» Assigned task:
In the entries below, find the line with "Note that regardless" and print exactly every line from there up to and including the line with "that has a cloud region defined.", with no other lines.

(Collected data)
= = =

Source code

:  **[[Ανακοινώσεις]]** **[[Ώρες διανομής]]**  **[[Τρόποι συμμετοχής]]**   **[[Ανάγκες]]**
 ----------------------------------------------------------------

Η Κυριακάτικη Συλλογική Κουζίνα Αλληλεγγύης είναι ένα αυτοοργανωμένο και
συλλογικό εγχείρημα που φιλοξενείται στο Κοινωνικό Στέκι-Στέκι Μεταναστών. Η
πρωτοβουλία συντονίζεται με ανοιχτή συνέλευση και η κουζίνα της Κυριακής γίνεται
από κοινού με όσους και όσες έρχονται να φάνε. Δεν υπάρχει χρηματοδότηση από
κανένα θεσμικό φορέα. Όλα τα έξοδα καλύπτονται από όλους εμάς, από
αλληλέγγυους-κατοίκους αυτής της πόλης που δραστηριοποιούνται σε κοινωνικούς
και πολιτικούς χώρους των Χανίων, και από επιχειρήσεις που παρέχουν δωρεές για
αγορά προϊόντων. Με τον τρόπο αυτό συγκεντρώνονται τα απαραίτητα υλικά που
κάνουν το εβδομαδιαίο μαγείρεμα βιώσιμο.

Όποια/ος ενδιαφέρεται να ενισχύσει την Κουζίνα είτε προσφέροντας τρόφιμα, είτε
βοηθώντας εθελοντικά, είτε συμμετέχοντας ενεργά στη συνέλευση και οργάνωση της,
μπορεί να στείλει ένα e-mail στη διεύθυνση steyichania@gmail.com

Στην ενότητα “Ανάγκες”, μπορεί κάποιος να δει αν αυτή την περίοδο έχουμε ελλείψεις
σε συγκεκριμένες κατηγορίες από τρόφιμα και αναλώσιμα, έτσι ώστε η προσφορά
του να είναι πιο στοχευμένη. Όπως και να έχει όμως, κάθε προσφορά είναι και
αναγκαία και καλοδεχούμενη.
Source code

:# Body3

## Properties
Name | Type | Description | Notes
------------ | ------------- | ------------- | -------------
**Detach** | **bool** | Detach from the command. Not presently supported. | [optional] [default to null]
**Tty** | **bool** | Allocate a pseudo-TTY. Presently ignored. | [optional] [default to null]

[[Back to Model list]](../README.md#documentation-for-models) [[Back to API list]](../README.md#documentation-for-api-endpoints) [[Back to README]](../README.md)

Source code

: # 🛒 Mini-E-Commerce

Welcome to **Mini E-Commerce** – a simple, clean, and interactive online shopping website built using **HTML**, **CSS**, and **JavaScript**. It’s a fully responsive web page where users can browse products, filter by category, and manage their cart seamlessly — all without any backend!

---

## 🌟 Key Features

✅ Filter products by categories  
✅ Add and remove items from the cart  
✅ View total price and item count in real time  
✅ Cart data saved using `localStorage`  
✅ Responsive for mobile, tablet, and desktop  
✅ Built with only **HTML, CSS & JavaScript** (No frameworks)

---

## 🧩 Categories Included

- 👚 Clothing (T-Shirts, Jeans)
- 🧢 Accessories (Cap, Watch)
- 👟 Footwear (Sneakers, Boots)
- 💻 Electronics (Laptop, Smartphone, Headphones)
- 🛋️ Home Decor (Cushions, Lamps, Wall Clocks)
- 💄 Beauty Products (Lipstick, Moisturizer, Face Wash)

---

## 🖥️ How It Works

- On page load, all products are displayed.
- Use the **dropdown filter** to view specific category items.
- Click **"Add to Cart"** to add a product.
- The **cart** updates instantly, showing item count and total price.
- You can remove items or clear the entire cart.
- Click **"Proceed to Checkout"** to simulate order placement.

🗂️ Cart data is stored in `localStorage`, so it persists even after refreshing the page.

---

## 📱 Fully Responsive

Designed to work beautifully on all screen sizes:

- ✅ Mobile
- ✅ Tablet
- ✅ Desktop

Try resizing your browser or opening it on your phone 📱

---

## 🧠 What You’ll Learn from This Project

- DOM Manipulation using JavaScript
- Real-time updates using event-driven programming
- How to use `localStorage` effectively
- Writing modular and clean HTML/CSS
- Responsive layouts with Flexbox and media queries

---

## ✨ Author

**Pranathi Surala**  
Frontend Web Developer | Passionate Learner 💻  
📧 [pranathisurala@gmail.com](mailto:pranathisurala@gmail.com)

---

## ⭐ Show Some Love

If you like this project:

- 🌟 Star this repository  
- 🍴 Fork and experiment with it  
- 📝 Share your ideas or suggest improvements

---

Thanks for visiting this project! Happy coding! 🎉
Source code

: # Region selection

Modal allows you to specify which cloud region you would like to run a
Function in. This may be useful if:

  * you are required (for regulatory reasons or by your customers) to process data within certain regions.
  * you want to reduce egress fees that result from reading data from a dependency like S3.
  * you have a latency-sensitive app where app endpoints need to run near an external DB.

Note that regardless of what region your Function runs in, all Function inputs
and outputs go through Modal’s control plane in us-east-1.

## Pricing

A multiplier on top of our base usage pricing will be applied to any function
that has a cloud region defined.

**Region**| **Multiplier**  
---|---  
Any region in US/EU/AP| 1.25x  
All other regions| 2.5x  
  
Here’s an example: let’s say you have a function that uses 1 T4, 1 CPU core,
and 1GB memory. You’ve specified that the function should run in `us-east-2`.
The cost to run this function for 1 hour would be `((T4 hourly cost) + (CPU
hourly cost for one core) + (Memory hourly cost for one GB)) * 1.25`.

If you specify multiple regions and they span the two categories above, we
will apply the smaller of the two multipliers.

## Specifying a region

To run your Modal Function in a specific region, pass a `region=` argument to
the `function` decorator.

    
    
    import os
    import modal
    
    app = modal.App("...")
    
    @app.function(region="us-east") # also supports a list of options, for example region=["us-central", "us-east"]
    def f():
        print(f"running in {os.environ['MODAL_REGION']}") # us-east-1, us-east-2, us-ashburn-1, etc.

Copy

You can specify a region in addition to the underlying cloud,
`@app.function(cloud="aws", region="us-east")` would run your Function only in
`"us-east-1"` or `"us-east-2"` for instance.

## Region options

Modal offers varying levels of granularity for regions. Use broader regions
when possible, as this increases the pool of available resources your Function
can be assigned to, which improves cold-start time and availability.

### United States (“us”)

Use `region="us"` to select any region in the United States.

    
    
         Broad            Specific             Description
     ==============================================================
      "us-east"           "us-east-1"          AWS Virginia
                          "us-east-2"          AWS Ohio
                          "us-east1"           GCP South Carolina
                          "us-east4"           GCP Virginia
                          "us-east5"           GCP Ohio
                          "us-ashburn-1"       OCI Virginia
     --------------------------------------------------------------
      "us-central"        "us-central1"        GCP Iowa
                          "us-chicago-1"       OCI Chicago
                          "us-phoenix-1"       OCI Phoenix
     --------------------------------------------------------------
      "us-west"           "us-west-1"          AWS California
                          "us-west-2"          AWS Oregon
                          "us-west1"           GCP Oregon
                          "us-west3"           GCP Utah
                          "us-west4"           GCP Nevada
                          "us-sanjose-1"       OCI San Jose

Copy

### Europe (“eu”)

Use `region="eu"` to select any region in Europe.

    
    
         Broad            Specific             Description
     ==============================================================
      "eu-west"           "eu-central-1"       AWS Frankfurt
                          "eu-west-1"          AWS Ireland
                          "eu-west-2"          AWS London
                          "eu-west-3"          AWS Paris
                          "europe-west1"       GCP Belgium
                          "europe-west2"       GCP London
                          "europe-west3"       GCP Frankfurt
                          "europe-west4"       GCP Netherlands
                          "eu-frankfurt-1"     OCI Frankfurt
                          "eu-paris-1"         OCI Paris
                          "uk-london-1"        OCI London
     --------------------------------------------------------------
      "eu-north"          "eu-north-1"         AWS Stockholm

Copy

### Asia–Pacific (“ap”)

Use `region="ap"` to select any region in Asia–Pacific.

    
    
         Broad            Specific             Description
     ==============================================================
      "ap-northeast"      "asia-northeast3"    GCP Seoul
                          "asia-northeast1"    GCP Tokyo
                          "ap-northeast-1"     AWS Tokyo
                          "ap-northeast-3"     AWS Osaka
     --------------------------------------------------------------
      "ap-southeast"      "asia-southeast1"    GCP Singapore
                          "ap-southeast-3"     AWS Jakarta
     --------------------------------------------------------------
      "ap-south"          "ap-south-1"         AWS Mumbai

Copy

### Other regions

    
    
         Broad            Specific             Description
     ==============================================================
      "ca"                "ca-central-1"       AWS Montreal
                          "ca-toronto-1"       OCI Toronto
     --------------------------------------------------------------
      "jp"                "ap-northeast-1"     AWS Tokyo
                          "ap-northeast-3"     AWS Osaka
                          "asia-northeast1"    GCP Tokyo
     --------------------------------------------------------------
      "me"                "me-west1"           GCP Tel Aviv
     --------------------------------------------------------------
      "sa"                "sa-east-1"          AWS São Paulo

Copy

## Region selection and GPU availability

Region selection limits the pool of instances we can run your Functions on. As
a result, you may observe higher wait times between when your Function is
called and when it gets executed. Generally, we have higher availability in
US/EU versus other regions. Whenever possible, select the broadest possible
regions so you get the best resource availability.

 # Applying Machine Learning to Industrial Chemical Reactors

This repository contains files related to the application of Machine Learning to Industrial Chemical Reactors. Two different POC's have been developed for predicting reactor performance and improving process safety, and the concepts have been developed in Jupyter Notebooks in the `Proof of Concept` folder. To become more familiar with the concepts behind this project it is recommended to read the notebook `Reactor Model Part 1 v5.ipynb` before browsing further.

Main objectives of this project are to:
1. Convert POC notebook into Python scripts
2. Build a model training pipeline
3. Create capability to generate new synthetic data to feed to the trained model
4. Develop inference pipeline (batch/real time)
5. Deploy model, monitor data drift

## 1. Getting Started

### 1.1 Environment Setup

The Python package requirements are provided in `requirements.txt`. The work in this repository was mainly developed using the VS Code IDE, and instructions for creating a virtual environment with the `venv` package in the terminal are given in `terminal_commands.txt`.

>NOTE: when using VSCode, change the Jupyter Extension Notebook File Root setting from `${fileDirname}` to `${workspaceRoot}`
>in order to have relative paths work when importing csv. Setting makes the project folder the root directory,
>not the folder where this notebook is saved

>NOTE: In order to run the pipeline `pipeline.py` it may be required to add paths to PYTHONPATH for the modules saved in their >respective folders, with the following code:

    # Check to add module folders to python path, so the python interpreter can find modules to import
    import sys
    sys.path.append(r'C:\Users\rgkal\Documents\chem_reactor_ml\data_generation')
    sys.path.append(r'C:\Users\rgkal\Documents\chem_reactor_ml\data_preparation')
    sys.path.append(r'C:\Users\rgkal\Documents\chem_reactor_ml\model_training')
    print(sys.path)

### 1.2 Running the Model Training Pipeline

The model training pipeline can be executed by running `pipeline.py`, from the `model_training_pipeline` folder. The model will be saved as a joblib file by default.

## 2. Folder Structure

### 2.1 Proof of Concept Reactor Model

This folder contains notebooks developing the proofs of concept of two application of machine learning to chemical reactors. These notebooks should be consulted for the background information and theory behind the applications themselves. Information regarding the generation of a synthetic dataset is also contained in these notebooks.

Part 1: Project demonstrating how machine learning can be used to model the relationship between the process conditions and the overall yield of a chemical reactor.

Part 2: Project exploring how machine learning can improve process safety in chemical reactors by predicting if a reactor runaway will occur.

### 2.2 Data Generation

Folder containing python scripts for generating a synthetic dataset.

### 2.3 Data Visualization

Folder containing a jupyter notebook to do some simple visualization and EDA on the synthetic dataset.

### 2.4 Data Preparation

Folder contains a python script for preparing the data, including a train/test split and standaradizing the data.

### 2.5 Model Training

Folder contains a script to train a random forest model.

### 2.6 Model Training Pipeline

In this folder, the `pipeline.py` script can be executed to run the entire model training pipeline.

= = =

» Completed exercise:
Note that regardless of what region your Function runs in, all Function inputs
and outputs go through Modal’s control plane in us-east-1.

## Pricing

A multiplier on top of our base usage pricing will be applied to any function
that has a cloud region defined.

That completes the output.